João Goulart foi uma Ifigênia masculina, pois seguiu para o abate
mansamente, enquanto a esquerda se proclamava dona do poder e a direita invadia palácios e casernas. Não é preciso dizer o papel dos militares no palco. A partir da frágil democratização, as peças definiram-se cada vez mais como tragicomédia.

Nos últimos dias de Sarney a baderna era geral. Desaparecera o governo e o Brasil desconhecia autoridade. A inflação venceu qualquer ato político. Demagogia às escâncaras, “planos” dos charlatões da economia, nada conteve a voragem inflacionária. Foi eleito o bufão que, num golpe supremo de irresponsabilidade de seus economistas, arrancou bens dos governados. A retórica moral encobriu quadrilhas e quadrilhas que atacavam simultaneamente, na era Collor, o Executivo e o Congresso (os “anões do orçamento”).

Passado o governo de FHC, o País escolheu um presidente que vendia a promessa do diálogo, do respeito à diversidade (“Lulinha, paz e amor”). Em meses, a miragem deu lugar ao real. Temos no poder uma pessoa vingativa, destemperada, que ignora o decoro e não mede palavras quando ataca os que dela divergem. Trata-se de um ego inchado pela lisonja e que se julga melhor do que é.

Na última lengalenga, o presidente indicou a si mesmo como “o mais
importante sindicalista do Brasil”. Antes, aceitou contente a indicação para o Nobel. A fome de louvaminhas que o move ser um sereno magistrado é tremenda. Dias sombrios virão para o País enquanto os que hoje se lambuzam com o poder, a começar do presidente, imaginam-se superiores à lei e às normas republicanas.

Os eventos mais importantes, entretanto, da semana passada, foram de ordem policial. A operação Anaconda, com certeza. De modo fulminante, a polícia enquadrou, em vasta rede, membros do judiciário e de outros setores. Pouco antes, tivemos as notícias sobre as operações de campanha do PT, as quais visavam defender a sua candidatura e prejudicar, sem cuidados éticos, as concorrentes.

O caso de Santo André foi reaberto com a divulgação de fitas nas quais surgem diálogos impressionantes, sugerindo providências para abafar os fatos, definir um cordão sanitário entre a consciência pública e o que se passou. Gravíssima a implicação no episódio do procurador da república, Luis Francisco. No mínimo, ele demonstrou sectarismo incompatível com o seu cargo. Se as suas estrepolias já o indicavam como candidato a Savonarola inconseqüente, agora as coisas pioraram.

A operação Anaconda pode ser importante para aperfeiçoar o Judiciário. Mas pergunto: a quem interessa desmoralizar a Justiça?
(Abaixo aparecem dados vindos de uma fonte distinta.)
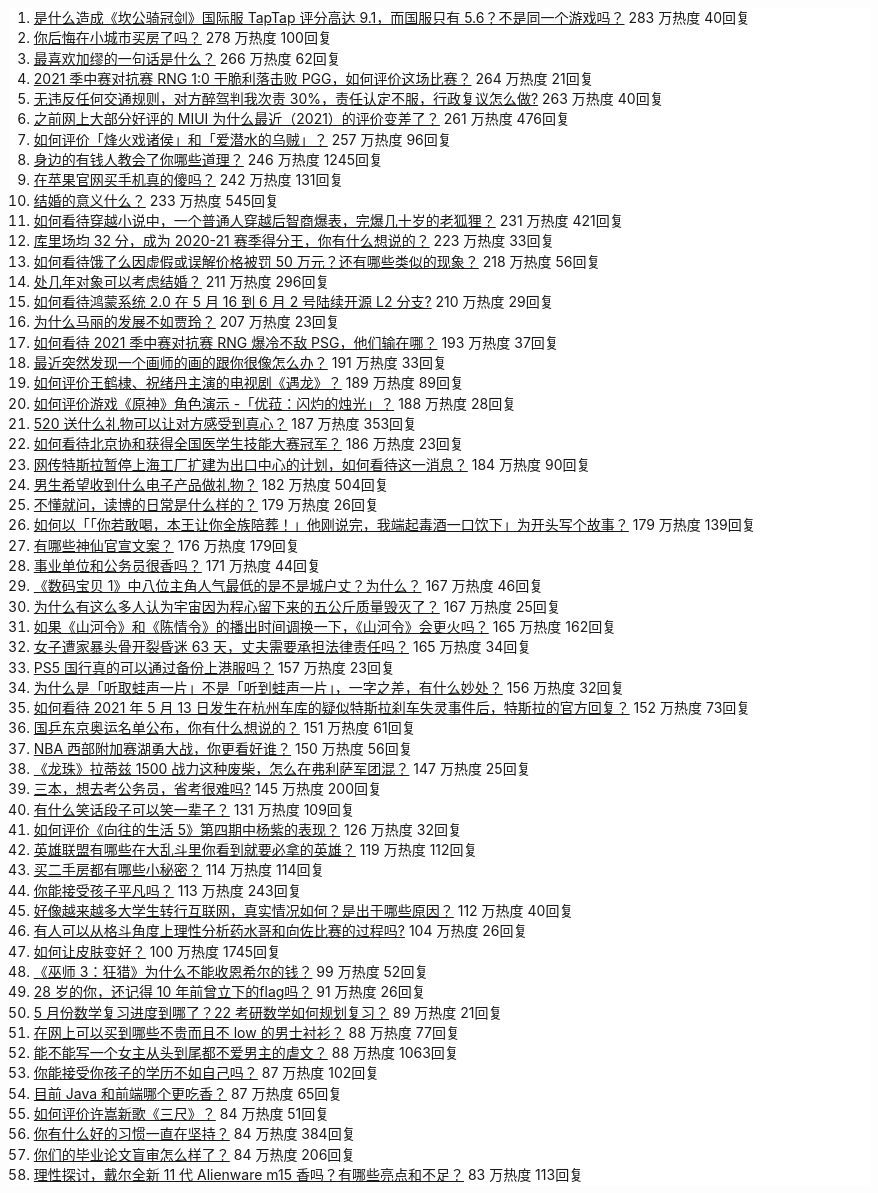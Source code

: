 1. [是什么造成《坎公骑冠剑》国际服 TapTap 评分高达 9.1，而国服只有 5.6？不是同一个游戏吗？](https://www.zhihu.com/question/457083092) 283 万热度 40回复
1. [你后悔在小城市买房了吗？](https://www.zhihu.com/question/449925888) 278 万热度 100回复
1. [最喜欢加缪的一句话是什么？](https://www.zhihu.com/question/318208674) 266 万热度 62回复
1. [2021 季中赛对抗赛 RNG 1:0 干脆利落击败 PGG，如何评价这场比赛？](https://www.zhihu.com/question/459831717) 264 万热度 21回复
1. [无违反任何交通规则，对方醉驾判我次责 30%，责任认定不服，行政复议怎么做?](https://www.zhihu.com/question/456577306) 263 万热度 40回复
1. [之前网上大部分好评的 MIUI 为什么最近（2021）的评价变差了？](https://www.zhihu.com/question/452169697) 261 万热度 476回复
1. [如何评价「烽火戏诸侯」和「爱潜水的乌贼」？](https://www.zhihu.com/question/450823839) 257 万热度 96回复
1. [身边的有钱人教会了你哪些道理？](https://www.zhihu.com/question/430653175) 246 万热度 1245回复
1. [在苹果官网买手机真的傻吗？](https://www.zhihu.com/question/447287590) 242 万热度 131回复
1. [结婚的意义什么？](https://www.zhihu.com/question/458425888) 233 万热度 545回复
1. [如何看待穿越小说中，一个普通人穿越后智商爆表，完爆几十岁的老狐狸？](https://www.zhihu.com/question/376857581) 231 万热度 421回复
1. [库里场均 32 分，成为 2020-21 赛季得分王，你有什么想说的？](https://www.zhihu.com/question/459867740) 223 万热度 33回复
1. [如何看待饿了么因虚假或误解价格被罚 50 万元？还有哪些类似的现象？](https://www.zhihu.com/question/459881517) 218 万热度 56回复
1. [处几年对象可以考虑结婚？](https://www.zhihu.com/question/450899653) 211 万热度 296回复
1. [如何看待鸿蒙系统 2.0 在 5 月 16 到 6 月 2 号陆续开源 L2 分支?](https://www.zhihu.com/question/459880171) 210 万热度 29回复
1. [为什么马丽的发展不如贾玲？](https://www.zhihu.com/question/459059707) 207 万热度 23回复
1. [如何看待 2021 季中赛对抗赛 RNG 爆冷不敌 PSG，他们输在哪？](https://www.zhihu.com/question/459817955) 193 万热度 37回复
1. [最近突然发现一个画师的画的跟你很像怎么办？](https://www.zhihu.com/question/458314529) 191 万热度 33回复
1. [如何评价王鹤棣、祝绪丹主演的电视剧《遇龙》？](https://www.zhihu.com/question/458182505) 189 万热度 89回复
1. [如何评价游戏《原神》角色演示 -「优菈：闪灼的烛光」？](https://www.zhihu.com/question/459917122) 188 万热度 28回复
1. [520 送什么礼物可以让对方感受到真心？](https://www.zhihu.com/question/323398197) 187 万热度 353回复
1. [如何看待北京协和获得全国医学生技能大赛冠军？](https://www.zhihu.com/question/459799913) 186 万热度 23回复
1. [网传特斯拉暂停上海工厂扩建为出口中心的计划，如何看待这一消息？](https://www.zhihu.com/question/458969674) 184 万热度 90回复
1. [男生希望收到什么电子产品做礼物？](https://www.zhihu.com/question/59448723) 182 万热度 504回复
1. [不懂就问，读博的日常是什么样的？](https://www.zhihu.com/question/454030318) 179 万热度 26回复
1. [如何以「「你若敢喝，本王让你全族陪葬！」他刚说完，我端起毒酒一口饮下」为开头写个故事？](https://www.zhihu.com/question/454829891) 179 万热度 139回复
1. [有哪些神仙官宣文案？](https://www.zhihu.com/question/449182426) 176 万热度 179回复
1. [事业单位和公务员很香吗？](https://www.zhihu.com/question/458608927) 171 万热度 44回复
1. [《数码宝贝 1》中八位主角人气最低的是不是城户丈？为什么？](https://www.zhihu.com/question/38453100) 167 万热度 46回复
1. [为什么有这么多人认为宇宙因为程心留下来的五公斤质量毁灭了？](https://www.zhihu.com/question/459631568) 167 万热度 25回复
1. [如果《山河令》和《陈情令》的播出时间调换一下，《山河令》会更火吗？](https://www.zhihu.com/question/459250772) 165 万热度 162回复
1. [女子遭家暴头骨开裂昏迷 63 天，丈夫需要承担法律责任吗？](https://www.zhihu.com/question/459872746) 165 万热度 34回复
1. [PS5 国行真的可以通过备份上港服吗？](https://www.zhihu.com/question/458832795) 157 万热度 23回复
1. [为什么是「听取蛙声一片」不是「听到蛙声一片」，一字之差，有什么妙处？](https://www.zhihu.com/question/455340367) 156 万热度 32回复
1. [如何看待 2021 年 5 月 13 日发生在杭州车库的疑似特斯拉刹车失灵事件后，特斯拉的官方回复？](https://www.zhihu.com/question/459417939) 152 万热度 73回复
1. [国乒东京奥运名单公布，你有什么想说的？](https://www.zhihu.com/question/459708819) 151 万热度 61回复
1. [NBA 西部附加赛湖勇大战，你更看好谁？](https://www.zhihu.com/question/459872947) 150 万热度 56回复
1. [《龙珠》拉蒂兹 1500 战力这种废柴，怎么在弗利萨军团混？](https://www.zhihu.com/question/459607468) 147 万热度 25回复
1. [三本，想去考公务员，省考很难吗?](https://www.zhihu.com/question/332487091) 145 万热度 200回复
1. [有什么笑话段子可以笑一辈子？](https://www.zhihu.com/question/323762280) 131 万热度 109回复
1. [如何评价《向往的生活 5》第四期中杨紫的表现？](https://www.zhihu.com/question/459467558) 126 万热度 32回复
1. [英雄联盟有哪些在大乱斗里你看到就要必拿的英雄？](https://www.zhihu.com/question/457714305) 119 万热度 112回复
1. [买二手房都有哪些小秘密？](https://www.zhihu.com/question/391535547) 114 万热度 114回复
1. [你能接受孩子平凡吗？](https://www.zhihu.com/question/455639319) 113 万热度 243回复
1. [好像越来越多大学生转行互联网，真实情况如何？是出于哪些原因？](https://www.zhihu.com/question/459260995) 112 万热度 40回复
1. [有人可以从格斗角度上理性分析药水哥和向佐比赛的过程吗?](https://www.zhihu.com/question/459656423) 104 万热度 26回复
1. [如何让皮肤变好？](https://www.zhihu.com/question/28259314) 100 万热度 1745回复
1. [《巫师 3：狂猎》为什么不能收恩希尔的钱？](https://www.zhihu.com/question/457927112) 99 万热度 52回复
1. [28 岁的你，还记得 10 年前曾立下的flag吗？](https://www.zhihu.com/question/459886068) 91 万热度 26回复
1. [5 月份数学复习进度到哪了？22 考研数学如何规划复习？](https://www.zhihu.com/question/458846422) 89 万热度 21回复
1. [在网上可以买到哪些不贵而且不 low 的男士衬衫？](https://www.zhihu.com/question/35621611) 88 万热度 77回复
1. [能不能写一个女主从头到尾都不爱男主的虐文？](https://www.zhihu.com/question/386594644) 88 万热度 1063回复
1. [你能接受你孩子的学历不如自己吗？](https://www.zhihu.com/question/458655662) 87 万热度 102回复
1. [目前 Java 和前端哪个更吃香？](https://www.zhihu.com/question/451126897) 87 万热度 65回复
1. [如何评价许嵩新歌《三尺》？](https://www.zhihu.com/question/459309963) 84 万热度 51回复
1. [你有什么好的习惯一直在坚持？](https://www.zhihu.com/question/435012841) 84 万热度 384回复
1. [你们的毕业论文盲审怎么样了？](https://www.zhihu.com/question/455647676) 84 万热度 206回复
1. [理性探讨，戴尔全新 11 代 Alienware m15 香吗？有哪些亮点和不足？](https://www.zhihu.com/question/459366400) 83 万热度 113回复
Sempre que uma ditadura corrupta está sendo gestada, a primeira vítima é o Judiciário. Recordemos o caso de Fujimori. De fato, existiam problemas graves nos tribunais peruanos. O ditador, baseado em sua imensa quantidade de votos, golpeou e afastou juízes, impedindo que os procedimentos legais fossem acessíveis aos seus opositores. Com a desculpa da luta contra a corrupção e o terrorismo, seus asseclas estabeleceram um reinado de pavor e de ladroagem.

O mordaçamento da imprensa ajudou sua tarefa. É preciso reformar o Judiciário, é preciso pôr na cadeia os corruptos. Mas que tudo isto seja feito à luz do dia, sob a proteção da lei e do Estado democrático de direito. E este não é compatível com messianismos, perseguições, ou golpes brancos contra juízes. O executivo, desde longa data, é responsável por boa parte das mazelas dos outros poderes. Estes, por sua vez, devem assumir o seu papel eminente no Estado. Caso contrário, o País sempre será conduzido por artistas de opereta, alguns deles perfeitos canastrões circenses.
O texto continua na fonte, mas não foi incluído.